## EXERCISE DIRECTIONS
Write only the number of lines in the records beneath that hold "github".

[Data extracted from a collection]
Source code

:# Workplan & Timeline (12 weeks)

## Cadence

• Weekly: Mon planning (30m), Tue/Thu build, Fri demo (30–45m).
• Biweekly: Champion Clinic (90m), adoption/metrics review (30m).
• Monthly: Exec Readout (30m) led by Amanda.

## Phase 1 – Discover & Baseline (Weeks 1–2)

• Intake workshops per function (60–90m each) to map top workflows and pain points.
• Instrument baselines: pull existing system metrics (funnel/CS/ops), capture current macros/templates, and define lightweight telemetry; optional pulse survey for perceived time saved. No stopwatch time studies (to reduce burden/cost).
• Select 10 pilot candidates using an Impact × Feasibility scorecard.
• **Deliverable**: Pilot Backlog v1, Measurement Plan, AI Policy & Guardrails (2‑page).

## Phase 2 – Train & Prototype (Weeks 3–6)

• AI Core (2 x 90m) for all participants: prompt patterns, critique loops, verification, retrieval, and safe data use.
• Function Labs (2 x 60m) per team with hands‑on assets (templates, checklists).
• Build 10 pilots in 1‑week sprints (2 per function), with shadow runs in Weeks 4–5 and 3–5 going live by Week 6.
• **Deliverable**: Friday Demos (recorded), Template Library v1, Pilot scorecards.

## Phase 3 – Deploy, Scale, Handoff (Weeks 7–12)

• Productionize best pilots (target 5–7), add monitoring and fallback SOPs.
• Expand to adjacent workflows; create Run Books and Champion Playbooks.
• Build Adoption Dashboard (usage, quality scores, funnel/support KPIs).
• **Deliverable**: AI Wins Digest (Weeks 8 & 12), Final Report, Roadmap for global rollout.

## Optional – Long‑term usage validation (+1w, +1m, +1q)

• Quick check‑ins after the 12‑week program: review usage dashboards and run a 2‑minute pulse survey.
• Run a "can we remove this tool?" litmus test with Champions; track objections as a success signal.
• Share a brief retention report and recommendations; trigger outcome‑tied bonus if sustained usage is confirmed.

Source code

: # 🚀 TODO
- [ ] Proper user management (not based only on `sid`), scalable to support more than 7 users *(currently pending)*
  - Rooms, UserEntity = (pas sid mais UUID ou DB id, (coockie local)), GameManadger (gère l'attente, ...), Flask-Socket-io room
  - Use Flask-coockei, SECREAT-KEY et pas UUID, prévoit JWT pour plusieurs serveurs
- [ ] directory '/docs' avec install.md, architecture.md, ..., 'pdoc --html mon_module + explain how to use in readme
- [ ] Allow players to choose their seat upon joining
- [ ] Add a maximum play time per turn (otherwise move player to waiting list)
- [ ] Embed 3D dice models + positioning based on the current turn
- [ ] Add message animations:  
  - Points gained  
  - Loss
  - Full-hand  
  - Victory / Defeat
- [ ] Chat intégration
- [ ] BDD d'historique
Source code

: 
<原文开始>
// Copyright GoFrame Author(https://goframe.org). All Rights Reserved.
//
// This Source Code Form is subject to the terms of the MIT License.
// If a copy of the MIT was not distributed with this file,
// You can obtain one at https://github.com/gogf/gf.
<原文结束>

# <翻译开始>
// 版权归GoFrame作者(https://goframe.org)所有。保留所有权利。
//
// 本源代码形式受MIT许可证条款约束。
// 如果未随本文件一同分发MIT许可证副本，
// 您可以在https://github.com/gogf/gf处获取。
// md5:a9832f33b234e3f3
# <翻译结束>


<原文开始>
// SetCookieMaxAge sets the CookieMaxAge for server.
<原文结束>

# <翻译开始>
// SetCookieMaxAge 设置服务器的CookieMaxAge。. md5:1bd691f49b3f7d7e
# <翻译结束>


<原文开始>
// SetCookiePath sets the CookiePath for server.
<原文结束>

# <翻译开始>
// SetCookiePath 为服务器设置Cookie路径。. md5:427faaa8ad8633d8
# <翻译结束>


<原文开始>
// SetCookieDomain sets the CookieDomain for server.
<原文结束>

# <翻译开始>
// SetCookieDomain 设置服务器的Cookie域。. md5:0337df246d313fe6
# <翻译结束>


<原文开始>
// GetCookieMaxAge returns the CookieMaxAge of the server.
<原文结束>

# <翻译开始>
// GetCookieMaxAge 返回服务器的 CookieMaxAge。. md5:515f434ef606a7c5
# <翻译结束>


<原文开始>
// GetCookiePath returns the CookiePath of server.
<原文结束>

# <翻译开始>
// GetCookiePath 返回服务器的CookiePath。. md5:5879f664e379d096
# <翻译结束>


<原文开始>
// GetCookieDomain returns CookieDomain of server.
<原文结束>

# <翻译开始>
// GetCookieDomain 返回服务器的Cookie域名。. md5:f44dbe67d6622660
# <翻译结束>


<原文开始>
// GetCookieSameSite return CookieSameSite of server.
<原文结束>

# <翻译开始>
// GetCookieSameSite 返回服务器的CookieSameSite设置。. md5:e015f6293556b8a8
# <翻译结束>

## FINISHED EXERCISE
2